DATA SECTION: Begin
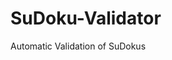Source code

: # SuDoku-Validator

Automatic Validation of SuDokus

[Sudoku]: https://github.com/fschuermeyer/SuDoku-Validator/blob/master/Result.png "Result"
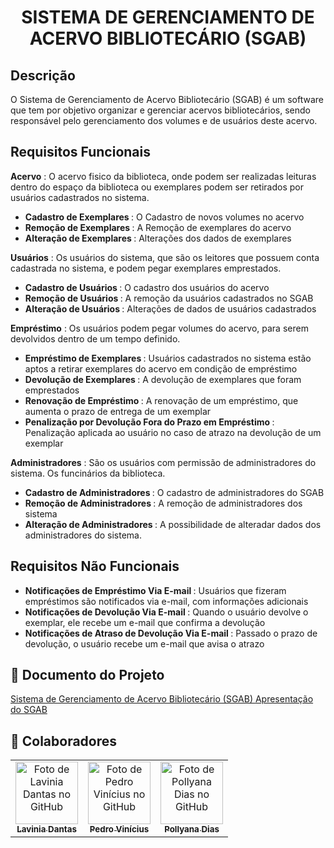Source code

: <h1 align="center">SISTEMA DE GERENCIAMENTO DE ACERVO BIBLIOTECÁRIO (SGAB)</h1>


## **Descrição**
O Sistema de Gerenciamento de Acervo Bibliotecário (SGAB) é um software que tem por objetivo organizar e gerenciar acervos bibliotecários, sendo responsável pelo gerenciamento dos volumes e de usuários deste acervo.


## Requisitos Funcionais
**Acervo** : O acervo fisico da biblioteca, onde podem ser realizadas leituras dentro do espaço da biblioteca ou exemplares podem ser retirados por usuários cadastrados no sistema.
* <b> Cadastro de Exemplares </b>: O Cadastro de novos volumes no acervo
* <b> Remoção de Exemplares </b>: A Remoção de exemplares do acervo
* <b> Alteração de Exemplares </b>: Alterações dos dados de exemplares

**Usuários** : Os usuários do sistema, que são os leitores que possuem conta cadastrada no sistema, e podem pegar exemplares emprestados.
* <b> Cadastro de Usuários </b>: O cadastro dos usuários do acervo
* <b> Remoção de Usuários </b>: A remoção da usuários cadastrados no SGAB
* <b> Alteração de Usuários </b>: Alterações de dados de usuários cadastrados

**Empréstimo** : Os usuários podem pegar volumes do acervo, para serem devolvidos dentro de um tempo definido.
* <b> Empréstimo de Exemplares </b>: Usuários cadastrados no sistema estão aptos a retirar exemplares do acervo em condição de empréstimo
* <b> Devolução de Exemplares </b>: A devolução de exemplares que foram emprestados
* <b> Renovação de Empréstimo </b>: A renovação de um empréstimo, que aumenta o prazo de entrega de um exemplar
* <b> Penalização por Devolução Fora do Prazo em Empréstimo </b>: Penalização aplicada ao usuário no caso de atrazo na devolução de um exemplar

**Administradores** : São os usuários com permissão de administradores do sistema. Os funcinários da biblioteca.
* <b> Cadastro de Administradores </b>: O cadastro de administradores do SGAB
* <b> Remoção de Administradores </b>: A remoção de administradores dos sistema
* <b> Alteração de Administradores </b>: A possibilidade de alteradar dados dos administradores do sistema.


## Requisitos Não Funcionais
* <b> Notificações de Empréstimo Via E-mail </b>: Usuários que fizeram empréstimos são notificados via e-mail, com informações adicionais
* <b> Notificações de Devolução Via E-mail </b>: Quando o usuário devolve o exemplar, ele recebe um e-mail que confirma a devolução
* <b> Notificações de Atraso de Devolução Via E-mail </b>: Passado o prazo de devolução, o usuário recebe um e-mail que avisa o atrazo

  
## 📑 Documento do Projeto
<a href= "https://docs.google.com/document/d/1iDARX8hfD6CvpUMOUtUOb-ttJYDn8J8OdbGw0ZdQWqE/edit?usp=sharing">
Sistema de Gerenciamento de Acervo Bibliotecário (SGAB)
</a>

<a href= "https://www.canva.com/design/DAFqe9jHT6s/8AqfwoRr9gzYGnxeYwapXA/editutm_content=DAFqe9jHT6s&utm_campaign=designshare&utm_medium=link2&utm_source=sharebutton">
Apresentação do SGAB
</a>

## :handshake: Colaboradores
<table>
  <tr>
    <td align="center">
      <a href="https://github.com/LilPuppet">
        <img src="https://avatars.githubusercontent.com/u/100712081?v=4" width="100px;" alt="Foto de Lavinia Dantas no GitHub"/><br>
        <sub>
          <b>Lavinia Dantas</b>
        </sub>
      </a>
    </td>
    <td align="center">
      <a href="https://github.com/CaraChaato">
        <img src="https://avatars.githubusercontent.com/u/110605121?v=4" width="100px;" alt="Foto de Pedro Vinícius no GitHub"/><br>
        <sub>
          <b>Pedro Vinícius</b>
        </sub>
      </a>
    </td>
    <td align="center">
      <a href="https://github.com/Pollyanadias">
        <img src="https://avatars.githubusercontent.com/u/110605099?v=4" width="100px;" alt="Foto de Pollyana Dias no GitHub"/><br>
        <sub>
          <b>Pollyana Dias</b>
        </sub>
      </a>
    </td>
  </tr>
</table>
DATA SECTION: End
AIM OF THE TASK:
From the first line of the material down to the line containing "usuários do acervo", inclusive, return each line exactly, skipping any picture.

RESULT FOR THIS TASK:
Source code

: # SuDoku-Validator

Automatic Validation of SuDokus

[Sudoku]: https://github.com/fschuermeyer/SuDoku-Validator/blob/master/Result.png "Result"
Source code

: <h1 align="center">SISTEMA DE GERENCIAMENTO DE ACERVO BIBLIOTECÁRIO (SGAB)</h1>


## **Descrição**
O Sistema de Gerenciamento de Acervo Bibliotecário (SGAB) é um software que tem por objetivo organizar e gerenciar acervos bibliotecários, sendo responsável pelo gerenciamento dos volumes e de usuários deste acervo.


## Requisitos Funcionais
**Acervo** : O acervo fisico da biblioteca, onde podem ser realizadas leituras dentro do espaço da biblioteca ou exemplares podem ser retirados por usuários cadastrados no sistema.
* <b> Cadastro de Exemplares </b>: O Cadastro de novos volumes no acervo
* <b> Remoção de Exemplares </b>: A Remoção de exemplares do acervo
* <b> Alteração de Exemplares </b>: Alterações dos dados de exemplares

**Usuários** : Os usuários do sistema, que são os leitores que possuem conta cadastrada no sistema, e podem pegar exemplares emprestados.
* <b> Cadastro de Usuários </b>: O cadastro dos usuários do acervo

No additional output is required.